Disposing of decomposing whale is an outsize problem in Malibu

A dog sniffs at a decomposing whale on Little Dume beach in Malibu. The 40-foot-long creature washed up Monday, and efforts to remove it were hampered by jurisdictional and logistical issues.
(Wally Skalij / Los Angeles Times)

It was a magnificent beast when it washed ashore under the bluffs in Malibu: A 40-foot fin whale, a male, dark gray on top, a rich cream below that glistened in the surf and sun.

“It was sad to see it out of the water,” said Jeff Hall, marine mammal coordinator with the California Wildlife Center, a nonprofit wildlife hospital. “But it was a beautiful animal. It was in really, really great condition.”

By Thursday … not so much.

After four days of being pounded by the surf, devoured by gulls, poked at by gawkers and probed during a necropsy, magnificence had given way to a decomposing mess of protruding bones and ghastly strips of blubber — and a full-fledged state of government paralysis.


“There isn’t really a protocol for this,” Hall said.

The 40,000-pound whale, which is endangered but a not-uncommon sight off the Southern California coast, washed up Monday at Little Dume, a small beach between Paradise Cove and Point Dume State Beach. The spit of sand is at the foot of a towering cliff, below Barbra Streisand’s neighborhood — massive estates of groomed lawns, swimming pools and tennis courts.

After a brief period of appreciation, it was time to figure out what to do with it. That’s when the troubles began.

The lifeguards said they were game, but weren’t sure what to do. The city of Malibu said the county would probably take care of it, but the county insisted Little Dume is a private beach, which it is not. Then local officials said the state might take care of it, but the nearest state property appeared to be nearly a mile to the southwest.

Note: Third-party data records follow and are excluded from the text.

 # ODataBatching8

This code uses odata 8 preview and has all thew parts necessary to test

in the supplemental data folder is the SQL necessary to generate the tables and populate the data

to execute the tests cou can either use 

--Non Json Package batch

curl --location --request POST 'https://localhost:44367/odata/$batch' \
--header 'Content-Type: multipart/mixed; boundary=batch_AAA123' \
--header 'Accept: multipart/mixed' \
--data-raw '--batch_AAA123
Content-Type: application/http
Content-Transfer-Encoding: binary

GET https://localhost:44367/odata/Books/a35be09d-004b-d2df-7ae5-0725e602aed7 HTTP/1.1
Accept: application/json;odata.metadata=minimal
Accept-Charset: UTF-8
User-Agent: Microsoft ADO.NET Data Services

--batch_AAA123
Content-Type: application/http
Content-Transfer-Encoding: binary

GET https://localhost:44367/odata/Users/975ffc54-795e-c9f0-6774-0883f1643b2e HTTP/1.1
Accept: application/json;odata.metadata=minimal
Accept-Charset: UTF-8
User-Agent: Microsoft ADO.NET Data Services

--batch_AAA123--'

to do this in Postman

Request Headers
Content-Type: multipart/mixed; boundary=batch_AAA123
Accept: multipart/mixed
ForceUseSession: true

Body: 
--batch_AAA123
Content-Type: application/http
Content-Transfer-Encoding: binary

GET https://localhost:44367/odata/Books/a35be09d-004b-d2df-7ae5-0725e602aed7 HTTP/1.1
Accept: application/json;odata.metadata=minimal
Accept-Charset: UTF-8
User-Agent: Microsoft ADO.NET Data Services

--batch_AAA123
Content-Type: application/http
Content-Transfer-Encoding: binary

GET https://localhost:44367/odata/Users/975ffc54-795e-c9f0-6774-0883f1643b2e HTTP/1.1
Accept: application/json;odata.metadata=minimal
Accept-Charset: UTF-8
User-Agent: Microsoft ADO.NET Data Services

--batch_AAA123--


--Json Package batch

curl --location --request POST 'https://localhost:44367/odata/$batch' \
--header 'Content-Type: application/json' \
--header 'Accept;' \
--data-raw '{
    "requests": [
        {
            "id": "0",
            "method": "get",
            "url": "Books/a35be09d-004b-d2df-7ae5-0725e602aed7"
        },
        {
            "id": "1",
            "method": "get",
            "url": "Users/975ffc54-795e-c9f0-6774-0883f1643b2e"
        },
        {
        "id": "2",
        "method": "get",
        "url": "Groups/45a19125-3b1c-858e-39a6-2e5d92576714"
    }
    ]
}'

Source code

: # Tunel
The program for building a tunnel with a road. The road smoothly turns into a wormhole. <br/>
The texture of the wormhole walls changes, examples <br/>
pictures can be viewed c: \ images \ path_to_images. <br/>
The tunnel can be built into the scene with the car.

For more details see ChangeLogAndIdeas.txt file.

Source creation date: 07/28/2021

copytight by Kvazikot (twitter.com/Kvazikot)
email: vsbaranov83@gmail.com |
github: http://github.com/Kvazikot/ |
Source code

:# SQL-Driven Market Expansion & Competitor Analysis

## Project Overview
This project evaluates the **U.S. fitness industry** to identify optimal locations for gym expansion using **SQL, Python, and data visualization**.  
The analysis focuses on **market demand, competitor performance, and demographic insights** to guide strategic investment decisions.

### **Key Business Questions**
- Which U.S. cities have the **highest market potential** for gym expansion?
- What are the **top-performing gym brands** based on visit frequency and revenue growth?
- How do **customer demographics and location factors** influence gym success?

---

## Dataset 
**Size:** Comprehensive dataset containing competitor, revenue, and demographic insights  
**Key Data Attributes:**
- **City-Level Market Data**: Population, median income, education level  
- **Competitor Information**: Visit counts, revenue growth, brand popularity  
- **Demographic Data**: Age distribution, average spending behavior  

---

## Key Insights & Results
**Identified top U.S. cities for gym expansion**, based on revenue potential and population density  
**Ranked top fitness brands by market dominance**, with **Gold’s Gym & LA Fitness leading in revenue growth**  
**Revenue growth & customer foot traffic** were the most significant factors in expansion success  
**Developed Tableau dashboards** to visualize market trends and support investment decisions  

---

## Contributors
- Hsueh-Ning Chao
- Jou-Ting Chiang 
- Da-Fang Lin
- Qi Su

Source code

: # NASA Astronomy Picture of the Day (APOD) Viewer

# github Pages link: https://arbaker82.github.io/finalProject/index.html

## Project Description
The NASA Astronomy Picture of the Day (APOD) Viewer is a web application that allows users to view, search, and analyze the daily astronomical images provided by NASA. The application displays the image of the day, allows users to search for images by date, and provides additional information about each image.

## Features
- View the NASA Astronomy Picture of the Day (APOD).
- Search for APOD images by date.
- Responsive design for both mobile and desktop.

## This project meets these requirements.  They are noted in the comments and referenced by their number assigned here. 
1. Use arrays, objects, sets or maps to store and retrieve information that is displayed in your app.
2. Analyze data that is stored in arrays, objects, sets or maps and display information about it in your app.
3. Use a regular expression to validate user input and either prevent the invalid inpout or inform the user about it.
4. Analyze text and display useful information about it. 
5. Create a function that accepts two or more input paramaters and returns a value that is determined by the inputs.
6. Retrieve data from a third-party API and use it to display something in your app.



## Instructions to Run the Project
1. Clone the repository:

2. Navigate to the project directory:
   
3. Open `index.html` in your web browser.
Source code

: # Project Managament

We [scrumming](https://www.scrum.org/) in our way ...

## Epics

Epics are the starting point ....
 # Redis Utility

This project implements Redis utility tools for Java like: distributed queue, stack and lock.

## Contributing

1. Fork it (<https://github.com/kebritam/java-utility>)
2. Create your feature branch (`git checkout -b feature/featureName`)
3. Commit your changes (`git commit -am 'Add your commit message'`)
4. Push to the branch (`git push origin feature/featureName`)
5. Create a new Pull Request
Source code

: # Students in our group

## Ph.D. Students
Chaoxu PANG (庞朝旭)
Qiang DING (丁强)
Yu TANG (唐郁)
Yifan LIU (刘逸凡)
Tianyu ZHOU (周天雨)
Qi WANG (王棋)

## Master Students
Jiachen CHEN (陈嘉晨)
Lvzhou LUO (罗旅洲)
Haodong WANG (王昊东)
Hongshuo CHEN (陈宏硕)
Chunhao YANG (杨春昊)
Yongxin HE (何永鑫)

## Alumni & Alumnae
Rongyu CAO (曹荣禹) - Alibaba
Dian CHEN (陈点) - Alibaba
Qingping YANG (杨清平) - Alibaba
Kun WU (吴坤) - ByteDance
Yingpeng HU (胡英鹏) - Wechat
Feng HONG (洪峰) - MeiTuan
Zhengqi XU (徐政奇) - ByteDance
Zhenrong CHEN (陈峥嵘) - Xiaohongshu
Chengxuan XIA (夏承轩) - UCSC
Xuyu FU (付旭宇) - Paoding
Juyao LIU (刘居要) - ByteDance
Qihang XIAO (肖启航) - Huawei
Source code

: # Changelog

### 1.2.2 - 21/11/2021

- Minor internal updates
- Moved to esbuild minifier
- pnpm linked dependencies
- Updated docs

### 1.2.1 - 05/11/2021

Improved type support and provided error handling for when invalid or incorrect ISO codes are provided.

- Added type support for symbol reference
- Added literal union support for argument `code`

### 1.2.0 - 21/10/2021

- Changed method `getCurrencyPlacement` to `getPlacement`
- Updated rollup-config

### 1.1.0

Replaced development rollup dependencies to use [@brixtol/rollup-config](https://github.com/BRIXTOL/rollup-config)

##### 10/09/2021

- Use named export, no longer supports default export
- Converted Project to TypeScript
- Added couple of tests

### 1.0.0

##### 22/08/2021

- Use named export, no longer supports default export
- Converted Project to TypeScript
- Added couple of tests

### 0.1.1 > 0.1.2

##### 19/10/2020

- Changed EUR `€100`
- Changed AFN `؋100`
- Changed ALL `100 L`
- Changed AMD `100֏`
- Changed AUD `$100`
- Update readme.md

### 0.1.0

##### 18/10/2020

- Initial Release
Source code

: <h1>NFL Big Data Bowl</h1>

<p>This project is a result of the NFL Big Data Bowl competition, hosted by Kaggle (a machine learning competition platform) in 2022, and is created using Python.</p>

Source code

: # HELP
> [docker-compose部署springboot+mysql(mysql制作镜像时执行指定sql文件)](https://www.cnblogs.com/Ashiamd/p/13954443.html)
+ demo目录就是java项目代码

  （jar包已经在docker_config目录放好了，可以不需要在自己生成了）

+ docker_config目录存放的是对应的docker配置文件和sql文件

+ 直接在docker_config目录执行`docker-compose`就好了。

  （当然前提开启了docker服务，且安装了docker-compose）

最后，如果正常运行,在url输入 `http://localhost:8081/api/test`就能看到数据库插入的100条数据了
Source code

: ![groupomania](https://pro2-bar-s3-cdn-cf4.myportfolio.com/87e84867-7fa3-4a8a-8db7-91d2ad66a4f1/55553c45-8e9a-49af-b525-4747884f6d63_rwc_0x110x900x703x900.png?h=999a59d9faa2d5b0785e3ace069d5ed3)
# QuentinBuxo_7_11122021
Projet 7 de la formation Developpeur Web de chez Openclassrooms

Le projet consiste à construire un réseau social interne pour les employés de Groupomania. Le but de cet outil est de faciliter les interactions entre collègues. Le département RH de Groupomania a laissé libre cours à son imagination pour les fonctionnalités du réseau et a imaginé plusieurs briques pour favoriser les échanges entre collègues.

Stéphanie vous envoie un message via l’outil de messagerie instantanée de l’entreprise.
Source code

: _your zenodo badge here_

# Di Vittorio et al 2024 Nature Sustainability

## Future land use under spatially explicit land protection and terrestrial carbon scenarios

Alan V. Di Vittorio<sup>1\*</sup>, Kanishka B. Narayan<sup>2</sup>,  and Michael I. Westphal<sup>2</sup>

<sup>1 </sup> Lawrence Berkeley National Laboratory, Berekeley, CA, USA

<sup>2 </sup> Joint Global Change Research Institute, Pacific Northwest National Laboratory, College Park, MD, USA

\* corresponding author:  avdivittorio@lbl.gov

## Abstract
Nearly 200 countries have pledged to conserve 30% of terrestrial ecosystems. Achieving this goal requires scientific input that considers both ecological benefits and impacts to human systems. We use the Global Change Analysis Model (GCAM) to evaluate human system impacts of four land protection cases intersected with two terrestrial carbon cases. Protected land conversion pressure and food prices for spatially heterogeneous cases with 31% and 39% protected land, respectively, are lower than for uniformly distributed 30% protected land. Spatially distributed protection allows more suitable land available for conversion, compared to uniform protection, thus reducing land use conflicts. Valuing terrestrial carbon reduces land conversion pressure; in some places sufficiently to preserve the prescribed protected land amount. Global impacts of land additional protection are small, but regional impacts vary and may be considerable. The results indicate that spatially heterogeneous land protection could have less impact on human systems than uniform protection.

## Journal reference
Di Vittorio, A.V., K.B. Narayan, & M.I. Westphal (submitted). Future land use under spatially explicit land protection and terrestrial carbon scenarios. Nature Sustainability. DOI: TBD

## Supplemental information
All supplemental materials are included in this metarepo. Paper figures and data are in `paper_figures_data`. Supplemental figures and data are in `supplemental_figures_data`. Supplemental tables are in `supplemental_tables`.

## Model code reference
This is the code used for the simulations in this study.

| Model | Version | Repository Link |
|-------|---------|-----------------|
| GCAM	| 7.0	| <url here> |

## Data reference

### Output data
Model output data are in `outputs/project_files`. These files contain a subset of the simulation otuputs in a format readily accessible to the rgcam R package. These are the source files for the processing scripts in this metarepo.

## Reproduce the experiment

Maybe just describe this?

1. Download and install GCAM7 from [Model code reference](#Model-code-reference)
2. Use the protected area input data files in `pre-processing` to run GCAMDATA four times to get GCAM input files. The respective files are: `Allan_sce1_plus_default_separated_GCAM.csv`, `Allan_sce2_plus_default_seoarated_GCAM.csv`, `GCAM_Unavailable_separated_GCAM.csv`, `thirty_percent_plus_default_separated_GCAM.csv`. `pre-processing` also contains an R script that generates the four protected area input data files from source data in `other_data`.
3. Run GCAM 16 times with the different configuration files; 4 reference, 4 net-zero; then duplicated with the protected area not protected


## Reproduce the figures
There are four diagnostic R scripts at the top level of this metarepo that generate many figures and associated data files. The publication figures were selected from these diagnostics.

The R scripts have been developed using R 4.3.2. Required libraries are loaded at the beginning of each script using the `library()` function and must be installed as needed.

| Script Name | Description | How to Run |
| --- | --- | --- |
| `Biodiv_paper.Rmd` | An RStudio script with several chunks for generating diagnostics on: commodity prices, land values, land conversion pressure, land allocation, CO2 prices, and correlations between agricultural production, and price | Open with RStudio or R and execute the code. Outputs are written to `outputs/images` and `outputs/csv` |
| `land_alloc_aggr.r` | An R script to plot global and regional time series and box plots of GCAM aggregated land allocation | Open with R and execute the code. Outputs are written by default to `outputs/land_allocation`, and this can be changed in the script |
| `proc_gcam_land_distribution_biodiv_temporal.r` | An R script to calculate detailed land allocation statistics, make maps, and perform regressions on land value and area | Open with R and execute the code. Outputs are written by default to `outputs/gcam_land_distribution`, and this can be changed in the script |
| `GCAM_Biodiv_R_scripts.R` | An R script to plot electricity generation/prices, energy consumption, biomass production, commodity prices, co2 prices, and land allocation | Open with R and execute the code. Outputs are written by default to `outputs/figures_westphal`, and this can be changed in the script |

“There have been some issues with jurisdiction,” said Los Angeles County Fire Inspector Quvondo Johnson.

Then there were more practical hurdles.

The leading strategy was to tow the whale out to sea. That would require a robust high tide — and that wasn’t expected until this weekend. Even then, officials weren’t sure they had the equipment to pull it off, though at one point there was discussion of adding a tugboat to the mix. Then there was the possibility of Whale Tale II; there were no guarantees, said California Wildlife Center Executive Director Cindy Reyes, that the whale wouldn’t “wash up on someone else’s shore.”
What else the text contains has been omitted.